── MATERIAL SHOWN ──

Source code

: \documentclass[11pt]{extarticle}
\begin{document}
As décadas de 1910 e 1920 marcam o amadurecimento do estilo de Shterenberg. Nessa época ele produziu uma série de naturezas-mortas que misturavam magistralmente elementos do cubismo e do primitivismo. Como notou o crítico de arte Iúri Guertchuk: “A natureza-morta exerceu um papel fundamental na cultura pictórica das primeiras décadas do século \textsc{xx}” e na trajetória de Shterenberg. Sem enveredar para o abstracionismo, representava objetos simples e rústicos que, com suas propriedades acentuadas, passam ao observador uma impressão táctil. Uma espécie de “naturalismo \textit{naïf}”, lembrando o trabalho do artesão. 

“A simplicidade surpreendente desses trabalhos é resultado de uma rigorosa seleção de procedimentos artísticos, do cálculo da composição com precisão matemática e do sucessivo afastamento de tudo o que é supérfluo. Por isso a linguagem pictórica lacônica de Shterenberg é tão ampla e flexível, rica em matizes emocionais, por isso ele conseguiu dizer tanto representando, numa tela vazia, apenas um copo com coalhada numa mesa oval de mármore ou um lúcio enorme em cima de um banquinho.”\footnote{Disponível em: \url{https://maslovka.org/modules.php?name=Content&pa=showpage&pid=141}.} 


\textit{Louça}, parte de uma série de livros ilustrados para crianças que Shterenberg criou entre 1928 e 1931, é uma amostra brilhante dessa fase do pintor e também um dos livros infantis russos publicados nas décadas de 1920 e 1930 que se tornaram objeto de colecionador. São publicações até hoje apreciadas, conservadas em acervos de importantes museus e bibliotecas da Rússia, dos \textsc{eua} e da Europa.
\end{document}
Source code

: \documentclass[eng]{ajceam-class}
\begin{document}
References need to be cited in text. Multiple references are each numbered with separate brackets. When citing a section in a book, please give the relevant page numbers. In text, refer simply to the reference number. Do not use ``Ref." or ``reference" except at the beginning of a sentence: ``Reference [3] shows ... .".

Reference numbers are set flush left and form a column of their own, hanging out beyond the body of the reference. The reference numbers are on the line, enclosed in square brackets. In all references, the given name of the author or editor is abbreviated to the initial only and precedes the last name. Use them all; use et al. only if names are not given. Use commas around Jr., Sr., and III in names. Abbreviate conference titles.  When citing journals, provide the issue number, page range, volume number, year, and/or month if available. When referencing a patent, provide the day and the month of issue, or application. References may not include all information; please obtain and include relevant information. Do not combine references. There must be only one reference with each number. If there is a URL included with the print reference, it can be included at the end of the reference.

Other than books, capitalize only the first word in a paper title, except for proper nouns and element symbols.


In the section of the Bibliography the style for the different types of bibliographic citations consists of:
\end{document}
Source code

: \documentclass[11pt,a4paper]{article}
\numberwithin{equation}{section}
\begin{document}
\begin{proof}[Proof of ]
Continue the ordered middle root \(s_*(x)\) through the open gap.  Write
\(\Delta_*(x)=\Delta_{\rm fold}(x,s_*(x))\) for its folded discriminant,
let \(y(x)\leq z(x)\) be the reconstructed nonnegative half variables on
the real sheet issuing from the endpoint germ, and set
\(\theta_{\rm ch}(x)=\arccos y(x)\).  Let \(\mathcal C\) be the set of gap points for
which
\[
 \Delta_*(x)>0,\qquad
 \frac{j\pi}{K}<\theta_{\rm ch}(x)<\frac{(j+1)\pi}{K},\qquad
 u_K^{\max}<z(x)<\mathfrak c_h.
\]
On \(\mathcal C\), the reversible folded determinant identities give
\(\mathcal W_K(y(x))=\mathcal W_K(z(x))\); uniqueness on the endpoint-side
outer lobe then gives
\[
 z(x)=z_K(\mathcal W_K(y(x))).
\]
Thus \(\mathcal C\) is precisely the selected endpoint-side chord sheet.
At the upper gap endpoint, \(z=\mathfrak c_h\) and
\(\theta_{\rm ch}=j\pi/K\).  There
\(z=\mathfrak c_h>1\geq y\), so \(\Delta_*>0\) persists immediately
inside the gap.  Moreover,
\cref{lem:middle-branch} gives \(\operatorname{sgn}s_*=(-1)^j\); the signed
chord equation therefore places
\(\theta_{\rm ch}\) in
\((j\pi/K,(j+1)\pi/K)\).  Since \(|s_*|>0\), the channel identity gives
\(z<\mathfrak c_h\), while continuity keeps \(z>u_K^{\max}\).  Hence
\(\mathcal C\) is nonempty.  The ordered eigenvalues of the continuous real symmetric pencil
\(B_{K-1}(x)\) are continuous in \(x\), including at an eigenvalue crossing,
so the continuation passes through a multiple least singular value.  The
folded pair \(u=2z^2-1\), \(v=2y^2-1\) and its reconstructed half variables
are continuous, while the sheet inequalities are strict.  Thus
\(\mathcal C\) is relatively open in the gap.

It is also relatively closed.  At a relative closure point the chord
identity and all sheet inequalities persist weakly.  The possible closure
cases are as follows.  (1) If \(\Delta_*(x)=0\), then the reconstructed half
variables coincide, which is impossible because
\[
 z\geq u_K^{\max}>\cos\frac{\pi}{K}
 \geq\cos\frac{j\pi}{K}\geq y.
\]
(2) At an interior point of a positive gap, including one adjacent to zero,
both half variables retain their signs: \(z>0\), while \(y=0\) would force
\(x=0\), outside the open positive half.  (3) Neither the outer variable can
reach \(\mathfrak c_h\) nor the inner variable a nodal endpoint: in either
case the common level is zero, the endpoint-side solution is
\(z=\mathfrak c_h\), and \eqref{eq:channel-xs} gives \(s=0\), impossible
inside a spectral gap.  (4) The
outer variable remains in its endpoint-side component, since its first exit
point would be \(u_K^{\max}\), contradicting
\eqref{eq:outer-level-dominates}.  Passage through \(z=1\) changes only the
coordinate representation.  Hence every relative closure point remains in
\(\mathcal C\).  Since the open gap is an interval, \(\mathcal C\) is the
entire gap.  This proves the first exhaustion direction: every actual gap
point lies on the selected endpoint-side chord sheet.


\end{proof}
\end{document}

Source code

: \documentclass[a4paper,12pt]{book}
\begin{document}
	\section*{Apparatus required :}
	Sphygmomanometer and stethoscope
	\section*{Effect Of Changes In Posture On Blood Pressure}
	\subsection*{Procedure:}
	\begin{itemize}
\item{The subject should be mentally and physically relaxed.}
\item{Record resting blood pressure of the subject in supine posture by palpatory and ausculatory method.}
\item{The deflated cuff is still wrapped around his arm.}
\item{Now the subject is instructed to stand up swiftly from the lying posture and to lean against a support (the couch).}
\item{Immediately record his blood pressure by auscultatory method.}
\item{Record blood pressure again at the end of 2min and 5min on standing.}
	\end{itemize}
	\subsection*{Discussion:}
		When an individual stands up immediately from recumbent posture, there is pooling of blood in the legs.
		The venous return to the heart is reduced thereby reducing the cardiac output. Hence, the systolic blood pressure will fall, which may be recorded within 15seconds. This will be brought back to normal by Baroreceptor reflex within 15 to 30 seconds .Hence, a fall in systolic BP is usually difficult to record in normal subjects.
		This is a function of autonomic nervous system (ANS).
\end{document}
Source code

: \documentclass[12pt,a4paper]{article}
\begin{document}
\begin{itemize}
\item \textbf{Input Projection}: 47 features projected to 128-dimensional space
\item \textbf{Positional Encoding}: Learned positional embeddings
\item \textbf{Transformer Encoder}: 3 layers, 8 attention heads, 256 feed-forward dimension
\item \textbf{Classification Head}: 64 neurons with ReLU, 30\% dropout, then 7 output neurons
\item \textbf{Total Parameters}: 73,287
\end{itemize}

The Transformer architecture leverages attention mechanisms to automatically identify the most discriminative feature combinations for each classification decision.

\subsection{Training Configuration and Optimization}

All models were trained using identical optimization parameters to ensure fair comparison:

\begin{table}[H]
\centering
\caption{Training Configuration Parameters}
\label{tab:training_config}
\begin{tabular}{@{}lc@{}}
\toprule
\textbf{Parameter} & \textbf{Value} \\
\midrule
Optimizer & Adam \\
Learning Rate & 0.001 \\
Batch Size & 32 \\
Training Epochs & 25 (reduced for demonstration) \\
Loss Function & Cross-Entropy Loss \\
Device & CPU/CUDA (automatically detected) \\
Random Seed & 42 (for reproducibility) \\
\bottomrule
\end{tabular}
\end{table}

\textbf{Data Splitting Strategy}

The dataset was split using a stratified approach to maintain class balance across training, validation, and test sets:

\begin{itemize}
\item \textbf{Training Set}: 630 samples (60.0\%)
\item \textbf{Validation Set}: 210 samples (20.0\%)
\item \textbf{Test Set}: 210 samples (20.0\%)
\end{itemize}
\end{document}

───

- **PROBLEM**
The lines to copy run from the first line of the entries to the line containing "As décadas de 1910"; copy them exactly and output nothing else.

- **SOLVED EXERCISE**
Source code

: \documentclass[11pt]{extarticle}
\begin{document}
As décadas de 1910 e 1920 marcam o amadurecimento do estilo de Shterenberg. Nessa época ele produziu uma série de naturezas-mortas que misturavam magistralmente elementos do cubismo e do primitivismo. Como notou o crítico de arte Iúri Guertchuk: “A natureza-morta exerceu um papel fundamental na cultura pictórica das primeiras décadas do século \textsc{xx}” e na trajetória de Shterenberg. Sem enveredar para o abstracionismo, representava objetos simples e rústicos que, com suas propriedades acentuadas, passam ao observador uma impressão táctil. Uma espécie de “naturalismo \textit{naïf}”, lembrando o trabalho do artesão. 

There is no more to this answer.